DATA PROVIDED section start

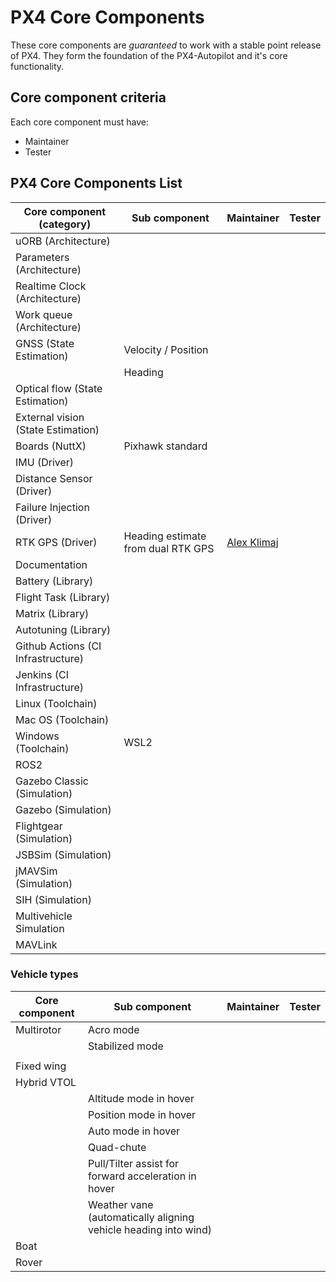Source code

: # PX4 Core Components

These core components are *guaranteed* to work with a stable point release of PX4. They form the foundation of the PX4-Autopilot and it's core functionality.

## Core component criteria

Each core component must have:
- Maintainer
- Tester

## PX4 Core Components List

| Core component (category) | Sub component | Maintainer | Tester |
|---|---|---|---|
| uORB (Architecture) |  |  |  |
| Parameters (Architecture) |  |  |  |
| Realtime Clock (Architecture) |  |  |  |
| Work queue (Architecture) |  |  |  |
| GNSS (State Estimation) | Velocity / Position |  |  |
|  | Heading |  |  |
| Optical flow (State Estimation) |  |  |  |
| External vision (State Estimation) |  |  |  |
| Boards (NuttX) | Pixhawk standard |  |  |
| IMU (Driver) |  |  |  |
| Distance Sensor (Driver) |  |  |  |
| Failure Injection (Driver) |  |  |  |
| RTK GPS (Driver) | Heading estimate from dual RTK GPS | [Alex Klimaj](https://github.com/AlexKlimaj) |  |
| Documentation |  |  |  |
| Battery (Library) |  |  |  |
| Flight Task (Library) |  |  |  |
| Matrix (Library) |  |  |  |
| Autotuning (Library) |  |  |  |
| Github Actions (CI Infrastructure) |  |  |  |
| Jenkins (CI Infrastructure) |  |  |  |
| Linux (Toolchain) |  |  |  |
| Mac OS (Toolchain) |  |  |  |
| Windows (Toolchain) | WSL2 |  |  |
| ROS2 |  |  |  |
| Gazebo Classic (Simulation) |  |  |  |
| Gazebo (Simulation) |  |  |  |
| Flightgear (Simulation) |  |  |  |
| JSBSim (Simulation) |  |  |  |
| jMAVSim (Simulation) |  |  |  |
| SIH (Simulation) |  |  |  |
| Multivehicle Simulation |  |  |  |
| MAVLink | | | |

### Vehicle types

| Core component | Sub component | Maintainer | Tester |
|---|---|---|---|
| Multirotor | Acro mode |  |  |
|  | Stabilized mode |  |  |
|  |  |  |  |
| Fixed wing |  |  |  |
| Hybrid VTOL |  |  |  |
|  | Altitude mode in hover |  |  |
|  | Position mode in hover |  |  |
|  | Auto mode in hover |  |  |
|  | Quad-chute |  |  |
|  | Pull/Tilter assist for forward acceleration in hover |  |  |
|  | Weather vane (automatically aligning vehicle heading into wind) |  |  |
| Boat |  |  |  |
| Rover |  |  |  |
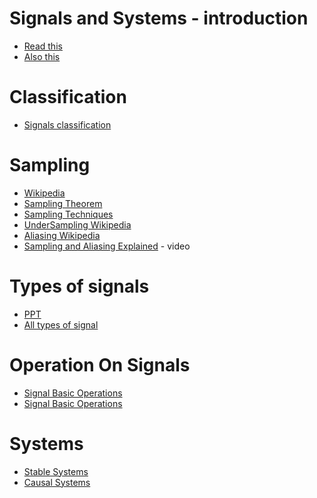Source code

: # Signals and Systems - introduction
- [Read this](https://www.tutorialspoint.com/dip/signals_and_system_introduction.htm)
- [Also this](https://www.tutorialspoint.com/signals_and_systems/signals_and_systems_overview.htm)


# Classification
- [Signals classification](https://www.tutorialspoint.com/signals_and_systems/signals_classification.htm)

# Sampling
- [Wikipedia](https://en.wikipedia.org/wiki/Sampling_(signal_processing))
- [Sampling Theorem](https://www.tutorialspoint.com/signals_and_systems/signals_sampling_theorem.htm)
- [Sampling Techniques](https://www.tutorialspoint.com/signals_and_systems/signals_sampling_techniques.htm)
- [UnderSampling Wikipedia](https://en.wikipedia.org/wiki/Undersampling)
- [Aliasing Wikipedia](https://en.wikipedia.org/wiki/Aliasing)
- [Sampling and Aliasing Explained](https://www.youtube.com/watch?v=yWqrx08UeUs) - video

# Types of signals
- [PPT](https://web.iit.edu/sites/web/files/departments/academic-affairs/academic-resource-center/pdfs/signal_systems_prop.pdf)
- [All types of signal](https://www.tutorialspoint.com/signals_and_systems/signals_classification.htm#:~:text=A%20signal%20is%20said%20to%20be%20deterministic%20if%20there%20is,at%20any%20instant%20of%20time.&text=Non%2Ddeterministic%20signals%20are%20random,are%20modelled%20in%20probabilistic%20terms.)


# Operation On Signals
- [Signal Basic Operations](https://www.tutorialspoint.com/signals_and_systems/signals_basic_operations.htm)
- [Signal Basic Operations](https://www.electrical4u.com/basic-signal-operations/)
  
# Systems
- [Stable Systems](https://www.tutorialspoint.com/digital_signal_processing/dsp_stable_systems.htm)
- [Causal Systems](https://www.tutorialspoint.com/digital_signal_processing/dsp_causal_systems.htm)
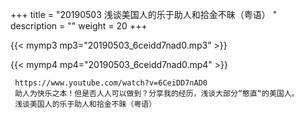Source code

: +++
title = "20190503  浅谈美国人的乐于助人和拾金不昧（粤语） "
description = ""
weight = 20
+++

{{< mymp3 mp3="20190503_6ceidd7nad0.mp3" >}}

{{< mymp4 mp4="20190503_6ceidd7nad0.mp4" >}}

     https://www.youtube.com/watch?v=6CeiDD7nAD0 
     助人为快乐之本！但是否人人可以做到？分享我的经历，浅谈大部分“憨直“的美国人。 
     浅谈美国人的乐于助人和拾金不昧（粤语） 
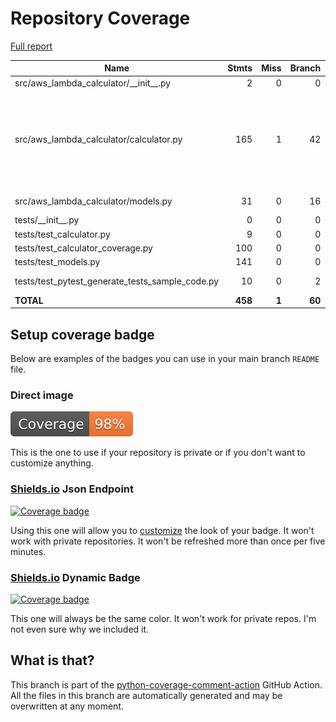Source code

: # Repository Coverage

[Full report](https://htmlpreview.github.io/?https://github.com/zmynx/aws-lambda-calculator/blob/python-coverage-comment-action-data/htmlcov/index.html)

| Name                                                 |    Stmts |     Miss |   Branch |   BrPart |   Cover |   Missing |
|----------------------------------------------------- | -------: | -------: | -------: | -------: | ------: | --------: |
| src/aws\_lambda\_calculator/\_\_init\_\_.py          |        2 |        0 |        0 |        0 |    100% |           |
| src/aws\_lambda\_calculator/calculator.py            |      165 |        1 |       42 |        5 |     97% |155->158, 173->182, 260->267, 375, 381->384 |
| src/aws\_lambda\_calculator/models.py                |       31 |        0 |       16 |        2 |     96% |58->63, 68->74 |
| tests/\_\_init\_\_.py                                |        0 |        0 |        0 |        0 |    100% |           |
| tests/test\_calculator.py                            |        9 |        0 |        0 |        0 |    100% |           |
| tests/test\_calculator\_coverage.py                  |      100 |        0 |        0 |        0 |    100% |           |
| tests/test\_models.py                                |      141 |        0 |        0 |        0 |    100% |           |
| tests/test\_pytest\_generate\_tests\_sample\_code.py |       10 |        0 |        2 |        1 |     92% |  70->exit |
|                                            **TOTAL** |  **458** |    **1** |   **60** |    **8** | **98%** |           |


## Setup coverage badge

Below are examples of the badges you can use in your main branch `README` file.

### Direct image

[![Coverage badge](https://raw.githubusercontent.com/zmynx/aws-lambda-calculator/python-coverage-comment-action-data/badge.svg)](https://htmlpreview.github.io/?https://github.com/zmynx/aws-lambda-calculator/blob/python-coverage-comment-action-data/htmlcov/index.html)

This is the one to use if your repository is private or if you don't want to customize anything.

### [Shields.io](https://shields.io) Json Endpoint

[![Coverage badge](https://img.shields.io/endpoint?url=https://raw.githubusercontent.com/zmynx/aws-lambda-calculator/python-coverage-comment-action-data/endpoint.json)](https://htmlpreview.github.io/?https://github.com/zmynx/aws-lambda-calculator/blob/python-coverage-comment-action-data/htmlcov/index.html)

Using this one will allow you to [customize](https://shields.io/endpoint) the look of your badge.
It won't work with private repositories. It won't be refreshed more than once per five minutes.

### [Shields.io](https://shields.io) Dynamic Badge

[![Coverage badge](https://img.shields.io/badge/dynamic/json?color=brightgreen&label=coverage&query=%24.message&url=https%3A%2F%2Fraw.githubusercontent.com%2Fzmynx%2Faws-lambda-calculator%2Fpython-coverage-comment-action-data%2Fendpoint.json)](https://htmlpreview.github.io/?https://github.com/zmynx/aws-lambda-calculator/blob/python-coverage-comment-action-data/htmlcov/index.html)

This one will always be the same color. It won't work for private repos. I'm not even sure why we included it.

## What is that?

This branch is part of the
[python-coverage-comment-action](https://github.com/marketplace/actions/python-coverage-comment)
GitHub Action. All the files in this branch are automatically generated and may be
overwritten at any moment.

DATA PROVIDED section end
DATA PROVIDED section start

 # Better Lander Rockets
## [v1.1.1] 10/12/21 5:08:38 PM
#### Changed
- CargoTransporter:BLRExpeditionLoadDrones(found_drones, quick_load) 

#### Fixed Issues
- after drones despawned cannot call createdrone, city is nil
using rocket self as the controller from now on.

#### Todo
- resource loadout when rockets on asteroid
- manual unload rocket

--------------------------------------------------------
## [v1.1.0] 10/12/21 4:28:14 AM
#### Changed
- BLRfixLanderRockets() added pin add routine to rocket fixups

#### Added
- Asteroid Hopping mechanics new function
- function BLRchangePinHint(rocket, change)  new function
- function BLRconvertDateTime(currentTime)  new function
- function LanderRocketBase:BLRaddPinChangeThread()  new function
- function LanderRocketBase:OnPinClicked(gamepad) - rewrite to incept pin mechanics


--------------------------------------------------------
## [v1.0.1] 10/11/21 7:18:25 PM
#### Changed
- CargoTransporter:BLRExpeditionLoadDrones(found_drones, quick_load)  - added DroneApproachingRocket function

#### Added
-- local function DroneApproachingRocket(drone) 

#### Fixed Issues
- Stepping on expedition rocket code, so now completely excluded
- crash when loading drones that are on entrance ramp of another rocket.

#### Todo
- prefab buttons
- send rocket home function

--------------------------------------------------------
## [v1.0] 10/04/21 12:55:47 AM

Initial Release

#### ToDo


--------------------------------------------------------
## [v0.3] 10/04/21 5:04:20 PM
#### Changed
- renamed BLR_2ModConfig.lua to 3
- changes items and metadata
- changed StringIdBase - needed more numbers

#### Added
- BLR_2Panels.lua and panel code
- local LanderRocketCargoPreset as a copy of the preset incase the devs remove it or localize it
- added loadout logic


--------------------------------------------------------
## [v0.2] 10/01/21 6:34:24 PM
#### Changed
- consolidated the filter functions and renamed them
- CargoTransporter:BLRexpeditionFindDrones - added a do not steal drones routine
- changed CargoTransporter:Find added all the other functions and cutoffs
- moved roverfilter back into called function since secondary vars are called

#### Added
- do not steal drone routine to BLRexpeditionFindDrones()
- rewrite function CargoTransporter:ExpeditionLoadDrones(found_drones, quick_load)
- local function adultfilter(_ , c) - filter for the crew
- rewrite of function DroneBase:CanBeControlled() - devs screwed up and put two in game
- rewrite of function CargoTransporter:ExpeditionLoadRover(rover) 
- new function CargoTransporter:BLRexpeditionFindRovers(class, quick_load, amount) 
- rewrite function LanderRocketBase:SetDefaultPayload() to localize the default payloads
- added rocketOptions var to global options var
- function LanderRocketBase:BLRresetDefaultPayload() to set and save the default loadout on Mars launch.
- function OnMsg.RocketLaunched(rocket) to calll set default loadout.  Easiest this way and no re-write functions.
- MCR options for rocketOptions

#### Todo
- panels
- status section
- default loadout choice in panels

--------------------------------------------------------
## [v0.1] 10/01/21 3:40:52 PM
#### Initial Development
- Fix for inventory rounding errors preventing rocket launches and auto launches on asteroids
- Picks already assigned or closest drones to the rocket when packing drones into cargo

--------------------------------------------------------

DATA PROVIDED section end
DATA PROVIDED section start

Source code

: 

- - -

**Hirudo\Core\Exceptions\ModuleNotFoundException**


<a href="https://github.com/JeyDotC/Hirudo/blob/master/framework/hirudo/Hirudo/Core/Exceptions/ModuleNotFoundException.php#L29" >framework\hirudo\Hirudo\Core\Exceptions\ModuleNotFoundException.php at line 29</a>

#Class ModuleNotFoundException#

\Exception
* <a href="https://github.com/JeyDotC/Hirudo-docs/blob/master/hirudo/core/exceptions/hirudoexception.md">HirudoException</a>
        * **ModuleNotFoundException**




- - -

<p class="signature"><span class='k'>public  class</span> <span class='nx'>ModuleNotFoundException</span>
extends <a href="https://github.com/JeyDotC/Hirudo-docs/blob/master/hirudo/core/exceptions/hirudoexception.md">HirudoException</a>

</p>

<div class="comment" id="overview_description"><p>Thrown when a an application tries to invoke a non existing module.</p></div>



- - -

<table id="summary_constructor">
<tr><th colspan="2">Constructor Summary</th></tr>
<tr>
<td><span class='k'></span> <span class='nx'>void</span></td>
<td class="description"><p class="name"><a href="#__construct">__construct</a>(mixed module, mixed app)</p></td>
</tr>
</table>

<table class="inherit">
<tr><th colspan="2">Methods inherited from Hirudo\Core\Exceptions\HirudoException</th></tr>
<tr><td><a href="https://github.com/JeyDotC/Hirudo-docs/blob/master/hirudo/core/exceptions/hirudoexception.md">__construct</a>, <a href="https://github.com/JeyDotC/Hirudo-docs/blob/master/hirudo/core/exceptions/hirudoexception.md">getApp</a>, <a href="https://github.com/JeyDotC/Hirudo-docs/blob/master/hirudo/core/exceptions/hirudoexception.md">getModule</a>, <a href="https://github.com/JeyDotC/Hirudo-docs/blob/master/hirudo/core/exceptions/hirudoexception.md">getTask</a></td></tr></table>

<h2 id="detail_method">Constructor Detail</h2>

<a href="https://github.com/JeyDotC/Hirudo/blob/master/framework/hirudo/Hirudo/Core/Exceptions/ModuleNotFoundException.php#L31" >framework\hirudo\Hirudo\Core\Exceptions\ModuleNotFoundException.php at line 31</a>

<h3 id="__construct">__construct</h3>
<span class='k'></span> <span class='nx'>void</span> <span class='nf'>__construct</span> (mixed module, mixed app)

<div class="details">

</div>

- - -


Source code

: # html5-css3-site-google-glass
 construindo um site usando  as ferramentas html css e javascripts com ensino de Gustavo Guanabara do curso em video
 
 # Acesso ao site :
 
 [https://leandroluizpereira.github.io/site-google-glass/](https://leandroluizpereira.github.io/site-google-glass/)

DATA PROVIDED section end

Go back to the listing above and write out the lines starting at the one with "Mac OS (Toolchain)" and ending at the one with "# Classification", inclusive, exactly and without pictures.

| Mac OS (Toolchain) |  |  |  |
| Windows (Toolchain) | WSL2 |  |  |
| ROS2 |  |  |  |
| Gazebo Classic (Simulation) |  |  |  |
| Gazebo (Simulation) |  |  |  |
| Flightgear (Simulation) |  |  |  |
| JSBSim (Simulation) |  |  |  |
| jMAVSim (Simulation) |  |  |  |
| SIH (Simulation) |  |  |  |
| Multivehicle Simulation |  |  |  |
| MAVLink | | | |

### Vehicle types

| Core component | Sub component | Maintainer | Tester |
|---|---|---|---|
| Multirotor | Acro mode |  |  |
|  | Stabilized mode |  |  |
|  |  |  |  |
| Fixed wing |  |  |  |
| Hybrid VTOL |  |  |  |
|  | Altitude mode in hover |  |  |
|  | Position mode in hover |  |  |
|  | Auto mode in hover |  |  |
|  | Quad-chute |  |  |
|  | Pull/Tilter assist for forward acceleration in hover |  |  |
|  | Weather vane (automatically aligning vehicle heading into wind) |  |  |
| Boat |  |  |  |
| Rover |  |  |  |
Source code

: # Signals and Systems - introduction
- [Read this](https://www.tutorialspoint.com/dip/signals_and_system_introduction.htm)
- [Also this](https://www.tutorialspoint.com/signals_and_systems/signals_and_systems_overview.htm)


# Classification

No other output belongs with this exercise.